* **Assignment**: From the entries below, reproduce exactly the line containing "此时，您需要填写一系列的信息", the line containing "1. **无法连接网络**", and every line in between, with nothing added.

────────────────────

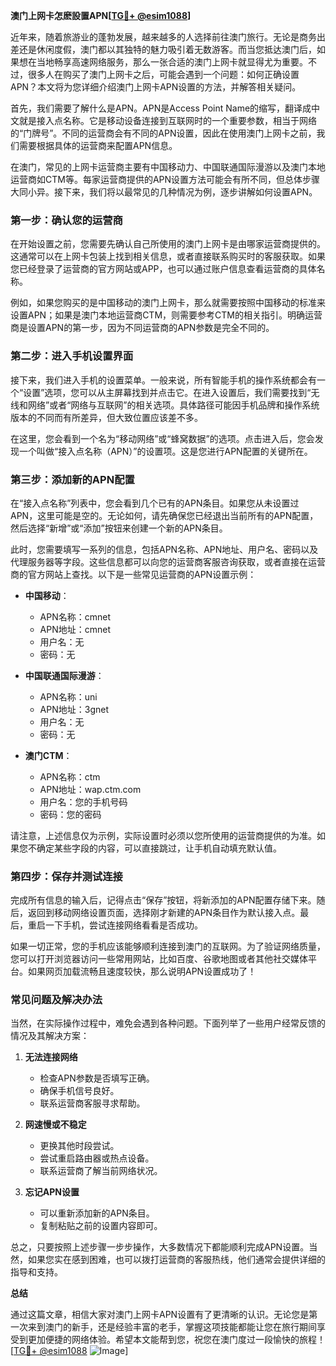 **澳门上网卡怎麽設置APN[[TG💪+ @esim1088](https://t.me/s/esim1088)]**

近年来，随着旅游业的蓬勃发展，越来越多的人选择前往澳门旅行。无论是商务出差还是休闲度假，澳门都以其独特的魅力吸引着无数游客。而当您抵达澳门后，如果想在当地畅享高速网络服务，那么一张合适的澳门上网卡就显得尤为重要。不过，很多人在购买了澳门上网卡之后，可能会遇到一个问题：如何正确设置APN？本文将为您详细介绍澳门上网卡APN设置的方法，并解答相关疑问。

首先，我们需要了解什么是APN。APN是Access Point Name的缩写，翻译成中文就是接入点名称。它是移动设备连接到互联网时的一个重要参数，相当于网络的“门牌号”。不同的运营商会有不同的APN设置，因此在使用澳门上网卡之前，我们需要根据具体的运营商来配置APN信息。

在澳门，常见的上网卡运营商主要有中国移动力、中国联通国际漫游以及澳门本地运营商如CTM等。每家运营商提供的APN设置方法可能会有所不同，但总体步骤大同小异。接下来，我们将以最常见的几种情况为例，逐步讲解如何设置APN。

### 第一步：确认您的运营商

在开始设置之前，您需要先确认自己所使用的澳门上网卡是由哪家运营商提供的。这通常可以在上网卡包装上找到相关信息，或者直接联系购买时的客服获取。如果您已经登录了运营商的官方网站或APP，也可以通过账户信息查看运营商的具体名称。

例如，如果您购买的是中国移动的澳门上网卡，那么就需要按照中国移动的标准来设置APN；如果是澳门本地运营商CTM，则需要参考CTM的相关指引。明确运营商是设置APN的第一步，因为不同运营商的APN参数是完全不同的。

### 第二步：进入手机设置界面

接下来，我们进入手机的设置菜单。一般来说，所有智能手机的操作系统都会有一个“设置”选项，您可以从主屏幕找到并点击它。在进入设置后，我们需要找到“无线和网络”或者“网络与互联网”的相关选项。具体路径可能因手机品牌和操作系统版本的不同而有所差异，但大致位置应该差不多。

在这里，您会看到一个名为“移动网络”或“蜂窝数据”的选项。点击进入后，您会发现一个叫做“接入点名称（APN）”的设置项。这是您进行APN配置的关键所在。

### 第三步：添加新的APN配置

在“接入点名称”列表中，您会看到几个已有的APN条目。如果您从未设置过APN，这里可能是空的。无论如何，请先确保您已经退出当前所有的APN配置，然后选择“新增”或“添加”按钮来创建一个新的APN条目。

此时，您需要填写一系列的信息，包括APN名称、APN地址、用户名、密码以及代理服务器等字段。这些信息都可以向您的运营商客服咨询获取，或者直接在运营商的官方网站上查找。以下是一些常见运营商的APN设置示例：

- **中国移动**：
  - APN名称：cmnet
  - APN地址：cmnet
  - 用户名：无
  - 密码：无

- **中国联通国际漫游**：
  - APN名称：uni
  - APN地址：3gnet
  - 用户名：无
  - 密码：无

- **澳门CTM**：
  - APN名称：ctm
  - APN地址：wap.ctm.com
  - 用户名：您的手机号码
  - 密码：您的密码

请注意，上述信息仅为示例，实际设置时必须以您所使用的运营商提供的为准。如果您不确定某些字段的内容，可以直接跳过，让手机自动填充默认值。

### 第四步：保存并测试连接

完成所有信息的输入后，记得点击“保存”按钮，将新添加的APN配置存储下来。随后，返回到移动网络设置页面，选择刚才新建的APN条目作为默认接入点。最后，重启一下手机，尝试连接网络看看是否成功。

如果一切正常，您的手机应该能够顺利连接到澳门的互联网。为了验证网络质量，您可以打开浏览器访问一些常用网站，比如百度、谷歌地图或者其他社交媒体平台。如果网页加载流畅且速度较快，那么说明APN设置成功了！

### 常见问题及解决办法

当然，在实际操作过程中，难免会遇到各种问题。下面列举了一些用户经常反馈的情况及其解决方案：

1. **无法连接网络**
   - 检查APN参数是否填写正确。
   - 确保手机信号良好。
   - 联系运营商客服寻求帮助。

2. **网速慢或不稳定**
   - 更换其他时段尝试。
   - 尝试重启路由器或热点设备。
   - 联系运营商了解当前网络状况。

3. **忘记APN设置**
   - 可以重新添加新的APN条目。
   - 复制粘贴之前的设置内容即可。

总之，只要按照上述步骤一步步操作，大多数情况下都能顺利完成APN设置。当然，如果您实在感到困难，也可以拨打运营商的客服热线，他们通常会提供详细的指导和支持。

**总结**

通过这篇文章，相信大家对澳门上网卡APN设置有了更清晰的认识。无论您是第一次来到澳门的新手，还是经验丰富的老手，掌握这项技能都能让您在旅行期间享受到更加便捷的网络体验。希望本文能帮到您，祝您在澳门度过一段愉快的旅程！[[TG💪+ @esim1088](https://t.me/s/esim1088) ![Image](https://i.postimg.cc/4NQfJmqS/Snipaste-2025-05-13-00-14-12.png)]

────────────────────

* **Response box**:
此时，您需要填写一系列的信息，包括APN名称、APN地址、用户名、密码以及代理服务器等字段。这些信息都可以向您的运营商客服咨询获取，或者直接在运营商的官方网站上查找。以下是一些常见运营商的APN设置示例：

- **中国移动**：
  - APN名称：cmnet
  - APN地址：cmnet
  - 用户名：无
  - 密码：无

- **中国联通国际漫游**：
  - APN名称：uni
  - APN地址：3gnet
  - 用户名：无
  - 密码：无

- **澳门CTM**：
  - APN名称：ctm
  - APN地址：wap.ctm.com
  - 用户名：您的手机号码
  - 密码：您的密码

请注意，上述信息仅为示例，实际设置时必须以您所使用的运营商提供的为准。如果您不确定某些字段的内容，可以直接跳过，让手机自动填充默认值。

### 第四步：保存并测试连接

完成所有信息的输入后，记得点击“保存”按钮，将新添加的APN配置存储下来。随后，返回到移动网络设置页面，选择刚才新建的APN条目作为默认接入点。最后，重启一下手机，尝试连接网络看看是否成功。

如果一切正常，您的手机应该能够顺利连接到澳门的互联网。为了验证网络质量，您可以打开浏览器访问一些常用网站，比如百度、谷歌地图或者其他社交媒体平台。如果网页加载流畅且速度较快，那么说明APN设置成功了！

### 常见问题及解决办法

当然，在实际操作过程中，难免会遇到各种问题。下面列举了一些用户经常反馈的情况及其解决方案：

1. **无法连接网络**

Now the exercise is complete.